■ EXERCISE OBJECTIVE ■
From the line that includes "## Contacto" to the last line of the data, quote each line precisely; both boundary lines belong in the answer.

[Opening SUPPLIED DATA section]

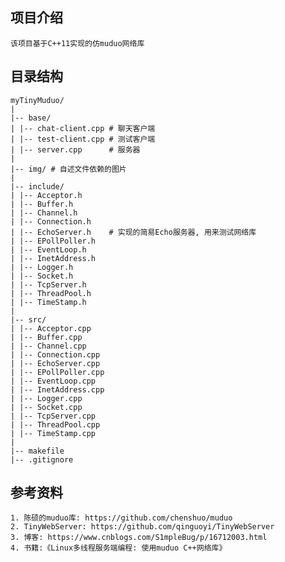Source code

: ## 项目介绍

    该项目基于C++11实现的仿muduo网络库

## 目录结构

```shell
myTinyMuduo/
|
|-- base/
| |-- chat-client.cpp # 聊天客户端
| |-- test-client.cpp # 测试客户端
| |-- server.cpp      # 服务器
|
|-- img/ # 自述文件依赖的图片
|
|-- include/
| |-- Acceptor.h
| |-- Buffer.h
| |-- Channel.h
| |-- Connection.h
| |-- EchoServer.h    # 实现的简易Echo服务器, 用来测试网络库
| |-- EPollPoller.h
| |-- EventLoop.h
| |-- InetAddress.h
| |-- Logger.h
| |-- Socket.h
| |-- TcpServer.h
| |-- ThreadPool.h
| |-- TimeStamp.h
|
|-- src/
| |-- Acceptor.cpp
| |-- Buffer.cpp
| |-- Channel.cpp
| |-- Connection.cpp
| |-- EchoServer.cpp
| |-- EPollPoller.cpp
| |-- EventLoop.cpp
| |-- InetAddress.cpp
| |-- Logger.cpp
| |-- Socket.cpp
| |-- TcpServer.cpp
| |-- ThreadPool.cpp
| |-- TimeStamp.cpp
|
|-- makefile
|-- .gitignore
```

## 参考资料
    1. 陈硕的muduo库: https://github.com/chenshuo/muduo
    2. TinyWebServer: https://github.com/qinguoyi/TinyWebServer
    3. 博客: https://www.cnblogs.com/S1mpleBug/p/16712003.html
    4. 书籍:《Linux多线程服务端编程: 使用muduo C++网络库》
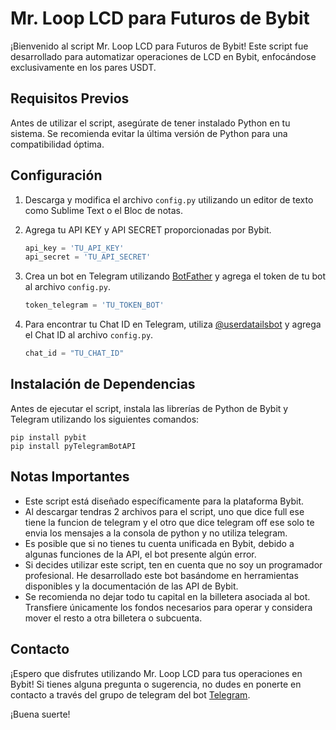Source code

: # Mr. Loop LCD para Futuros de Bybit

¡Bienvenido al script Mr. Loop LCD para Futuros de Bybit! Este script fue desarrollado para automatizar operaciones de LCD en Bybit, enfocándose exclusivamente en los pares USDT.

## Requisitos Previos

Antes de utilizar el script, asegúrate de tener instalado Python en tu sistema. Se recomienda evitar la última versión de Python para una compatibilidad óptima.

## Configuración

1. Descarga y modifica el archivo `config.py` utilizando un editor de texto como Sublime Text o el Bloc de notas.

2. Agrega tu API KEY y API SECRET proporcionadas por Bybit.

    ```python
    api_key = 'TU_API_KEY'
    api_secret = 'TU_API_SECRET'
    ```

3. Crea un bot en Telegram utilizando [BotFather](https://t.me/BotFather) y agrega el token de tu bot al archivo `config.py`.

    ```python
    token_telegram = 'TU_TOKEN_BOT'
    ```

4. Para encontrar tu Chat ID en Telegram, utiliza [@userdatailsbot](
https://web.telegram.org/a/#6095653659) y agrega el Chat ID al archivo `config.py`.

    ```python
    chat_id = "TU_CHAT_ID"
    ```

## Instalación de Dependencias

Antes de ejecutar el script, instala las librerías de Python de Bybit y Telegram utilizando los siguientes comandos:

    
    pip install pybit
    pip install pyTelegramBotAPI
    

## Notas Importantes

- Este script está diseñado específicamente para la plataforma Bybit.
- Al descargar tendras 2 archivos para el script, uno que dice full ese tiene la funcion de telegram y el otro que dice telegram off ese solo te envia los mensajes a la consola de python y no utiliza telegram.
- Es posible que si no tienes tu cuenta unificada en Bybit, debido a algunas funciones de la API, el bot presente algún error.
- Si decides utilizar este script, ten en cuenta que no soy un programador profesional. He desarrollado este bot basándome en herramientas disponibles y la documentación de las API de Bybit.
- Se recomienda no dejar todo tu capital en la billetera asociada al bot. Transfiere únicamente los fondos necesarios para operar y considera mover el resto a otra billetera o subcuenta.

## Contacto

¡Espero que disfrutes utilizando Mr. Loop LCD para tus operaciones en Bybit! Si tienes alguna pregunta o sugerencia, no dudes en ponerte en contacto a través del grupo de telegram del bot [Telegram](https://t.me/+sHGMnNWU9RcxYTBh).

¡Buena suerte!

[Closing SUPPLIED DATA section]

■ EXERCISE OUTPUT ■
## Contacto

¡Espero que disfrutes utilizando Mr. Loop LCD para tus operaciones en Bybit! Si tienes alguna pregunta o sugerencia, no dudes en ponerte en contacto a través del grupo de telegram del bot [Telegram](https://t.me/+sHGMnNWU9RcxYTBh).

¡Buena suerte!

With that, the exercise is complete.